(Source texts of formatted documents)
BEGIN

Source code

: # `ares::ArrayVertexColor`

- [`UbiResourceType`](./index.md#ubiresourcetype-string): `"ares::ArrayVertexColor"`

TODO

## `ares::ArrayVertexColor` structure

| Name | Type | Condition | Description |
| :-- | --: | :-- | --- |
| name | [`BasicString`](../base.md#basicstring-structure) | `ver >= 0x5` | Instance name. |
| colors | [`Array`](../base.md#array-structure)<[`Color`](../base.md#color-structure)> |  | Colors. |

END

### [Exercise goal]
Please retype every entry above exactly as it stands.

### [Output of the task]
Source code

: # `ares::ArrayVertexColor`

- [`UbiResourceType`](./index.md#ubiresourcetype-string): `"ares::ArrayVertexColor"`

TODO

## `ares::ArrayVertexColor` structure

| Name | Type | Condition | Description |
| :-- | --: | :-- | --- |
| name | [`BasicString`](../base.md#basicstring-structure) | `ver >= 0x5` | Instance name. |
| colors | [`Array`](../base.md#array-structure)<[`Color`](../base.md#color-structure)> |  | Colors. |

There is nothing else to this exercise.